Share this post

When older foster and adoptive children move into your home, they bring their entire history of relationships with them. While it is important to help the child feel a part of your family network, the child isn’t going to replace their longstanding relationships overnight and there are some roles they won’t be comfortable having you serve.  

Through your relationship with the bio family and discussions with the caseworker you can identify responsible, caring people from your child’s life that want to be involved. These people can really help the child not feel abandoned and forgotten and may have connections with the child that can help them as they are processing their situation and having to address complicated feelings with their parents or therapists. While gifts and cards are nice, having person-to-person contact via phone or video can be a really important tool for your foster child.

How do I find them?

Start with your caseworker or the previous foster family as a source for trusted, involved adults. They might have already had conversations with these people and have recommendations for who could be helpful for the child to have contact with. There could be potential long-term placement options from the extended family or fictive kin who really need to be establishing or strengthening a relationship with the child so give those people priority when it comes to scheduling.

What role can they play?

The priority for these individuals is to just bond with the child and be a resource for whatever the child needs. That might be simple attention, it could be someone to play video games with, it could be someone they like to read to and can study with. Don’t force these roles on the adult but find out what their strengths are and let them know what the child needs (or what you aren’t able to provide); they might be willing to be the math tutor that kid needs once a week or just the person that kid needs to hear “I care about you” from.

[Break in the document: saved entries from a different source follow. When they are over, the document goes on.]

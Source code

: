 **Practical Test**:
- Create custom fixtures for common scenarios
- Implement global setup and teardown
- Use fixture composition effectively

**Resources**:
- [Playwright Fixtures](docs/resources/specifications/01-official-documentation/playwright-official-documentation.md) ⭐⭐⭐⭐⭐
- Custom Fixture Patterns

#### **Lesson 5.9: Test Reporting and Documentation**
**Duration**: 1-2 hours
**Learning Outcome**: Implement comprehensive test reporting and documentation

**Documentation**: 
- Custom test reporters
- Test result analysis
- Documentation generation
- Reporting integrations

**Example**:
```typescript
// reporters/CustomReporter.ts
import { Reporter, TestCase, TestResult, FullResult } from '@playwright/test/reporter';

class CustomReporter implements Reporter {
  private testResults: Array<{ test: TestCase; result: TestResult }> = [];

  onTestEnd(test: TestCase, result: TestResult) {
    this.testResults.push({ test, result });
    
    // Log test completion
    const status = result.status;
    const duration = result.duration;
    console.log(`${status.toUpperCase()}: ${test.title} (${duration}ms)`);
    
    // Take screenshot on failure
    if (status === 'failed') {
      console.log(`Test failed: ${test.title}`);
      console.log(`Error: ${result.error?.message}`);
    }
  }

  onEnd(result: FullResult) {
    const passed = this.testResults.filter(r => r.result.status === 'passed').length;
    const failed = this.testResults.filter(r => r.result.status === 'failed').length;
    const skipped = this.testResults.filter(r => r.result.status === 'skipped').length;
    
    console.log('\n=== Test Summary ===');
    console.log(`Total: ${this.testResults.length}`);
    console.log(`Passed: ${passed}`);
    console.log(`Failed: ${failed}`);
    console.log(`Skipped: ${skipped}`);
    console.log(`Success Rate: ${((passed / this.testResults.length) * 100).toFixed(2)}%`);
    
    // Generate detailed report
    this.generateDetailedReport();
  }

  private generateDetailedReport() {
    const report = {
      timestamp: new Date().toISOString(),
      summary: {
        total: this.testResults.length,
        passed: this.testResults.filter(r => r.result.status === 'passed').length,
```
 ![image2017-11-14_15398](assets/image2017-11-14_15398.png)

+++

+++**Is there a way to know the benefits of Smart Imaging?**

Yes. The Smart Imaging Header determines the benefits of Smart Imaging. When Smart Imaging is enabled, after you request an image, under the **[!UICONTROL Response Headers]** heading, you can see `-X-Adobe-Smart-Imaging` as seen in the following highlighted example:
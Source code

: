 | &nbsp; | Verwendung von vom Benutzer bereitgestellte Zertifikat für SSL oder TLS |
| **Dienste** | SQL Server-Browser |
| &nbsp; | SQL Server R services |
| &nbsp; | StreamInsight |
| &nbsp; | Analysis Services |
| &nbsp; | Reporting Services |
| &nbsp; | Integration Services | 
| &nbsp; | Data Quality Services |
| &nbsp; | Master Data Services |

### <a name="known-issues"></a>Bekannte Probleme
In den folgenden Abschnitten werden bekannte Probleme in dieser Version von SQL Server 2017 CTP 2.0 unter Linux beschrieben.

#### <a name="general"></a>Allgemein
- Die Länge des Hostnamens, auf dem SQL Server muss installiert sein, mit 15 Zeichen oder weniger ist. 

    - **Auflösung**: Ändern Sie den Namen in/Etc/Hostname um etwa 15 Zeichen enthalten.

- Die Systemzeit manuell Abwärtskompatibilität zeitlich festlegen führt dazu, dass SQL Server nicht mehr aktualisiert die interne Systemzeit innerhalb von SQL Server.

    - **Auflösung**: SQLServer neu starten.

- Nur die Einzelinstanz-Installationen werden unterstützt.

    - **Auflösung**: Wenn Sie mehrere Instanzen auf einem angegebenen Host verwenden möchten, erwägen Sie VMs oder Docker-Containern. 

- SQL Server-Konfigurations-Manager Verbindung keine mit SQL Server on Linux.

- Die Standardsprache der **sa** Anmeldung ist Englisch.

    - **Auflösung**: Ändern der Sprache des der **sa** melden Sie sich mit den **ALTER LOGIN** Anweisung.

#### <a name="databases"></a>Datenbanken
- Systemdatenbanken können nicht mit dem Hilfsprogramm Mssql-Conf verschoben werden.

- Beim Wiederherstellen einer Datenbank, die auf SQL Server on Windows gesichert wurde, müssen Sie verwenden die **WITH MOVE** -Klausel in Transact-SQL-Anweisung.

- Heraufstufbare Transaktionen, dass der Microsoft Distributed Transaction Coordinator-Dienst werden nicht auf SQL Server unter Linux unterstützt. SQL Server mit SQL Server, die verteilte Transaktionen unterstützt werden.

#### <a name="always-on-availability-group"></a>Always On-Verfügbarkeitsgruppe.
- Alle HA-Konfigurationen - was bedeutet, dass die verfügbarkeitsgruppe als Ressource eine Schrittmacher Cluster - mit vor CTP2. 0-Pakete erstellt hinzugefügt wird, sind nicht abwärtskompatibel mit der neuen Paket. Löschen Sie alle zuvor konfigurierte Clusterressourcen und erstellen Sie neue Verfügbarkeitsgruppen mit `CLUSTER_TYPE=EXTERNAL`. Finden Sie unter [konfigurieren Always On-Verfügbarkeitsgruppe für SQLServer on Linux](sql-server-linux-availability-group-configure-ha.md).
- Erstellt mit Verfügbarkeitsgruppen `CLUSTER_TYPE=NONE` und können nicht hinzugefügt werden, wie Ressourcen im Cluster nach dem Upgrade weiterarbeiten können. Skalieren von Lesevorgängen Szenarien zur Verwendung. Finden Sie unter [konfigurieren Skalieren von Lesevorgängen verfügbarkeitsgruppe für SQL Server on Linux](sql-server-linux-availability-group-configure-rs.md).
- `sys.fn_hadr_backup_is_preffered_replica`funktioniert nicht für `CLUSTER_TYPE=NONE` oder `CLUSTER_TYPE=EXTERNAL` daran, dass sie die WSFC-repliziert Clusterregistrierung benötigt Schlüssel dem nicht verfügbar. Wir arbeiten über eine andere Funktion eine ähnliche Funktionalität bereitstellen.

How often frequently should they interact?

Many kids in foster care already feel overwhelmed with school, visitation, therapy, and talking to caseworkers and lawyers. Don’t pile up nightly meetings until you know how they would feel about more conversations with adults. Some relationships might be fantastic for the child and involve nightly messages or calls but starting with short, informal calls at mealtime or in the car ride to or from school can be a good way of kicking off the relationship with less pressure. If the child is young, having you there for the first couple conversations can reduce the pressure and help the child know that all these adults are on the same team together and not fighting for their attention or love. 


As these relationships grow over time, there could be opportunities for the adult to host the child for a weekend or longer stay. Especially if they are a potential forever home for your child you should coordinate these possible visits with your caseworker.